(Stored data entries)
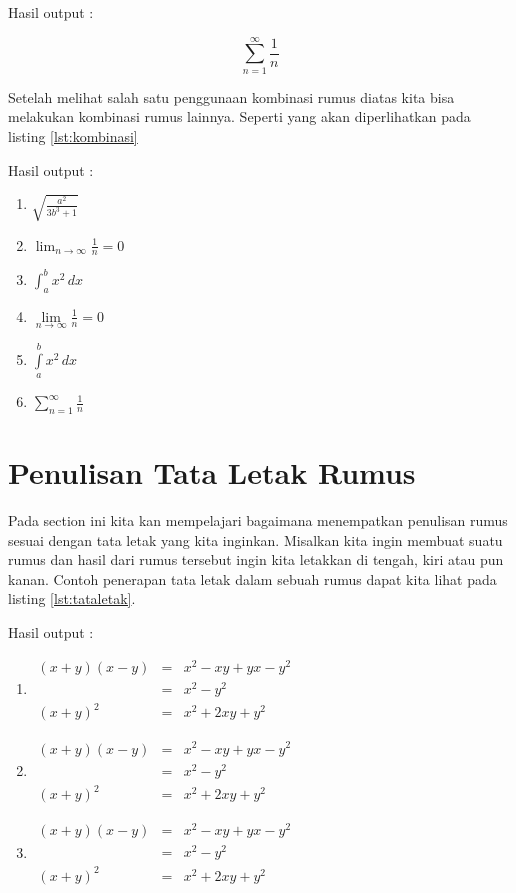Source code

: Hasil output :

$$\sum^{\infty}_{n=1} \frac{1}{n}$$

Setelah melihat salah satu penggunaan kombinasi rumus diatas kita bisa melakukan kombinasi rumus lainnya. Seperti yang akan diperlihatkan pada listing \ref{lst:kombinasi}



Hasil output :
\begin{enumerate}
\item $\sqrt{ \frac{a^2}{3b^3+1}}$
\item $\lim_{n \to \infty} \frac{1}{n}=0$
\item $\int^b_a x^2 \, dx$
\item $\lim \limits_{n \to \infty} \frac{1}{n}=0$
\item $\int \limits^b_a x^2 \, dx$
\item $\sum \limits^{\infty}_{n=1} \frac{1}{n}$
\end{enumerate}

\section{Penulisan Tata Letak Rumus}
Pada section ini kita kan mempelajari bagaimana menempatkan penulisan rumus sesuai dengan tata letak yang kita inginkan. Misalkan kita ingin membuat suatu rumus dan hasil dari rumus tersebut ingin kita letakkan di tengah, kiri atau pun kanan. Contoh penerapan tata letak dalam sebuah rumus dapat kita lihat pada listing \ref{lst:tataletak}.


Hasil output :
\begin{enumerate}
\item $\begin{array}{ccc} (x+y)(x-y) & = & x^2-xy + yx-y^2 \\ & = & x^2-y^2 \\ (x+y)^2 & = & x^2 + 2xy + y^2 \end{array}$

\item $\begin{array}{lcr} (x+y)(x-y) & = & x^2-xy + yx-y^2 \\ & = & x^2-y^2 \\ (x+y)^2 & = & x^2 + 2xy + y^2 \end{array}$

\item $\begin{array}{rcl} (x+y)(x-y) & = & x^2-xy + yx-y^2 \\ & = & x^2-y^2 \\ (x+y)^2 & = & x^2 + 2xy + y^2 \end{array}$
\end{enumerate}






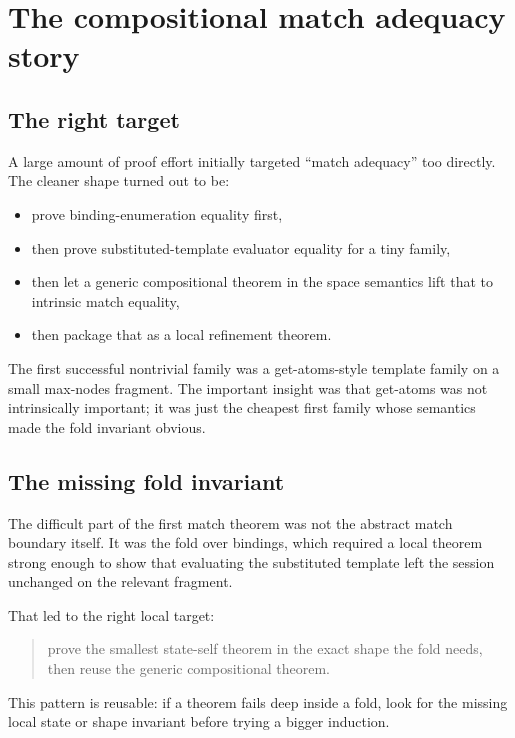 \documentclass[11pt]{article}
\begin{document}
\section{The compositional match adequacy story}

\subsection{The right target}

A large amount of proof effort initially targeted ``match adequacy'' too directly. The cleaner shape turned out to be:

\begin{itemize}
  \item prove binding-enumeration equality first,
  \item then prove substituted-template evaluator equality for a tiny family,
  \item then let a generic compositional theorem in the space semantics lift that to intrinsic match equality,
  \item then package that as a local refinement theorem.
\end{itemize}

The first successful nontrivial family was a get-atoms-style template family on a small max-nodes fragment. The important insight was that get-atoms was not intrinsically important; it was just the cheapest first family whose semantics made the fold invariant obvious.

\subsection{The missing fold invariant}

The difficult part of the first match theorem was not the abstract match boundary itself. It was the fold over bindings, which required a local theorem strong enough to show that evaluating the substituted template left the session unchanged on the relevant fragment.

That led to the right local target:

\begin{quote}
prove the smallest state-self theorem in the exact shape the fold needs, then reuse the generic compositional theorem.
\end{quote}

This pattern is reusable: if a theorem fails deep inside a fold, look for the missing local state or shape invariant before trying a bigger induction.
\end{document}
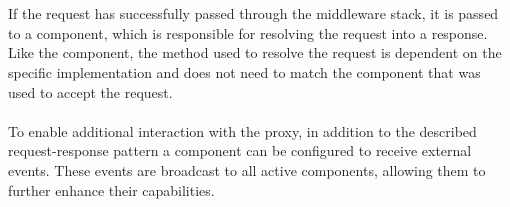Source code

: \\\\
If the request has successfully passed through the middleware stack, it is passed to a  component, which is responsible for resolving the request into a response. Like the  component, the method used to resolve the request is dependent on the specific implementation and does not need to match the  component that was used to accept the request.
\\\\
To enable additional interaction with the proxy, in addition to the described request-response pattern a  component can be configured to receive external events. These events are broadcast to all active components, allowing them to further enhance their capabilities.
\\\\

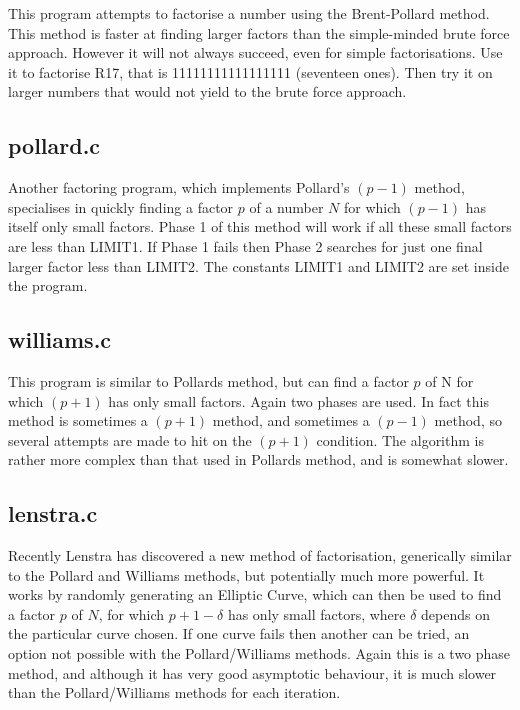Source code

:       This program attempts to factorise a number using  the  Brent-Pollard 
      method.  This  method  is  faster  at finding larger factors than the 
      simple-minded brute  force  approach.  However  it  will  not  always 
      succeed,  even  for simple factorisations.  Use it to factorise 
      R17, that is 11111111111111111 (seventeen ones). Then try it on larger
      numbers that would not yield to the brute force approach.  


      \subsection{pollard.c}

      Another factoring program, which implements Pollard's $(p-1)$ method,  
      specialises in quickly finding a factor $p$ of  a number  $N$ for  which
      $(p-1)$ has itself only small factors. Phase 1 of this method will work
      if all these small factors are less  than  LIMIT1. If  Phase 1  fails 
      then Phase 2 searches for just one  final  larger factor less  than
      LIMIT2. The constants LIMIT1 and LIMIT2 are set inside the program. 


      \subsection{williams.c}

      This program is similar to Pollards method, but can find a factor $p$ 
      of N for which $(p+1)$ has only small factors. Again two phases are 
      used. In fact this method is sometimes a $(p+1)$ method, and sometimes 
      a $(p-1)$ method, so several attempts are made to hit on the $(p+1)$ 
      condition. The algorithm is rather more complex than that used in 
      Pollards method, and is somewhat slower. 


      \subsection{lenstra.c}

      Recently Lenstra \cite{Monty} has discovered a new method of factorisation, 
      generically similar to the Pollard and Williams methods, but 
      potentially much more powerful. It works by randomly generating an 
      Elliptic Curve, which can then be used to find a factor $p$ of $N$, for 
      which $p+1-\delta$ has only small factors, where $\delta$ depends on the particular 
      curve chosen. If one curve fails then another can be tried, an option 
      not possible with the Pollard/Williams methods. Again this is a two 
      phase method, and although it has very good asymptotic behaviour, it 
      is much slower than the Pollard/Williams methods for each iteration. 

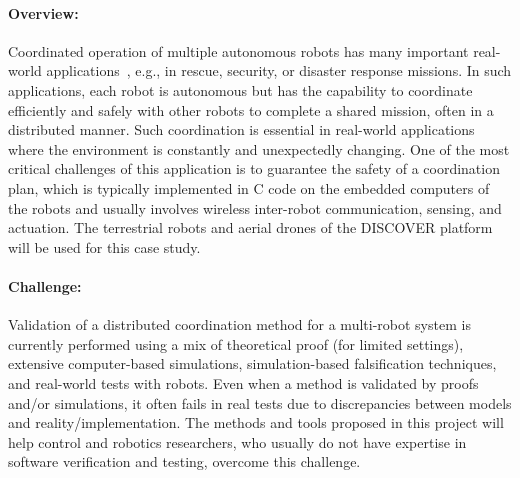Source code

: 
\paragraph{Overview:}

Coordinated operation of multiple autonomous robots %
has many important real-world applications~\cite{multirobot2005,multirobotsurvey2013}, e.g., in rescue, security, or disaster response missions. %
In such applications, each robot is autonomous but has the capability to coordinate efficiently and safely with other robots to complete a shared mission, often in a distributed manner. %
Such coordination is essential in real-world applications where the environment is constantly and unexpectedly changing.
One of the most critical challenges of this application is to guarantee the safety of a coordination plan, which is typically implemented in C code on the embedded computers of the robots and usually involves wireless inter-robot communication, sensing, and actuation.
The terrestrial robots and aerial drones of the DISCOVER platform will be used for this case study.


\paragraph{Challenge:}
Validation of a distributed coordination method for a multi-robot system is currently performed using a mix of theoretical proof (for limited settings), extensive computer-based simulations, simulation-based falsification techniques, and real-world tests with robots.
Even when a method is validated by proofs and/or simulations, it often fails in real tests due to discrepancies between models and reality/implementation.
The methods and tools proposed in this project will help control and robotics researchers, who usually do not have expertise in software verification and testing, overcome this challenge.


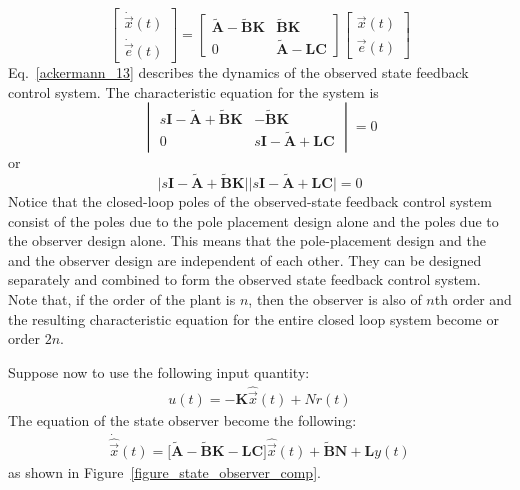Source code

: \documentclass[11pt,a4paper,oneside]{book}
\numberwithin{equation}{section}
\theoremstyle{it}
\theoremstyle{definition}
\begin{document}
\begin{equation} \label{ackermann_13}
	\begin{bmatrix} 
		\dot{\vec x}(t) \\[6pt]
		\dot{\vec e}(t) 
	\end{bmatrix} =
	\begin{bmatrix}
		\tilde{\mathbf{A}}-\tilde{\mathbf{B}}\mathbf{K} & 
		\tilde{\mathbf{B}}\mathbf{K} \\[6pt]
		0 & \tilde{\mathbf{A}}-\mathbf{LC} 
	\end{bmatrix}
	\begin{bmatrix} 
		\vec x(t) \\[6pt]
		\vec e(t)
	\end{bmatrix}
\end{equation}
Eq.~\eqref{ackermann_13} describes the dynamics of the observed state feedback 
control system.
The characteristic equation for the system is
\begin{equation} 
	\begin{vmatrix}
		s\mathbf{I} -\tilde{\mathbf{A}}+\tilde{\mathbf{B}}\mathbf{K} & 
		-\tilde{\mathbf{B}}\mathbf{K} \\[6pt]
		0 & s\mathbf{I} - \tilde{\mathbf{A}}+\mathbf{LC} 
	\end{vmatrix} = 0
\end{equation}
or 
\begin{equation} 
	\Big|s\mathbf{I} -\tilde{\mathbf{A}}+\tilde{\mathbf{B}}\mathbf{K}\Big|\Big| 
	s\mathbf{I} - \tilde{\mathbf{A}}+\mathbf{LC}\Big| = 0
\end{equation}
Notice that the closed-loop poles of the observed-state feedback control system consist of the poles due to the pole placement design alone and the poles due to the observer design alone. This means that the pole-placement design and the and the observer design are independent of each other.
They can be designed separately and combined to form the observed state 
feedback control system. Note that, if the order of the plant is $n$, then the 
observer is also of $n$th order and the resulting characteristic equation for 
the entire closed loop system become or order $2n$.

Suppose now to use the following input quantity:
\begin{equation}
	\begin{split}
		u(t)=-\mathbf{K}\hat{\vec x}(t) + Nr(t)
	\end{split}
\end{equation} 
The equation of the state observer become the following:
\begin{equation}
	\begin{split}
		\dot{\hat{\vec x}}(t) = 
		\Big[\tilde{\mathbf{A}}-\tilde{\mathbf{B}}\mathbf{K}-\mathbf{LC}\Big] 
		\hat{\vec{x}}(t)+\tilde{\mathbf{B}}\mathbf{N}+\mathbf{L}y(t)
	\end{split}
\end{equation} 
as shown in Figure~\ref{figure_state_observer_comp}.
\end{document}
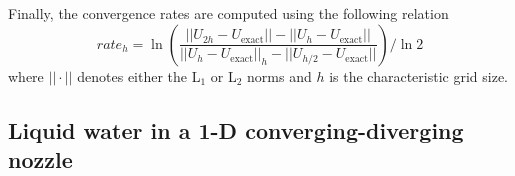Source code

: \documentclass[preprint,10pt]{elsarticle}
\begin{document}
Finally, the convergence rates are computed using the following relation 
\begin{equation}
\label{eq:conv_rates}
rate_h = \ln \left( \frac{|| U_{2h}-U_{\text{exact}} || - || U_{h}-U_{\text{exact}} ||}{|| U_{h}-U_{\text{exact}} ||_h - || U_{h/2}-U_{\text{exact}} || } \right) / \ln 2
\end{equation}
where $|| \cdot ||$ denotes either the L$_1$ or L$_2$ norms and $h$ is the characteristic grid size.

\subsection{Liquid water in a 1-D converging-diverging nozzle} \label{sec:liquid_nozzle}
\end{document}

▸ Requirement
Go through the entries and copy every line that has "world".

▸ Finished task
has many important real-world applications~\cite{multirobot2005,multirobotsurvey2013}, e.g., in rescue, security, or disaster response missions. %
Such coordination is essential in real-world applications where the environment is constantly and unexpectedly changing.
Validation of a distributed coordination method for a multi-robot system is currently performed using a mix of theoretical proof (for limited settings), extensive computer-based simulations, simulation-based falsification techniques, and real-world tests with robots.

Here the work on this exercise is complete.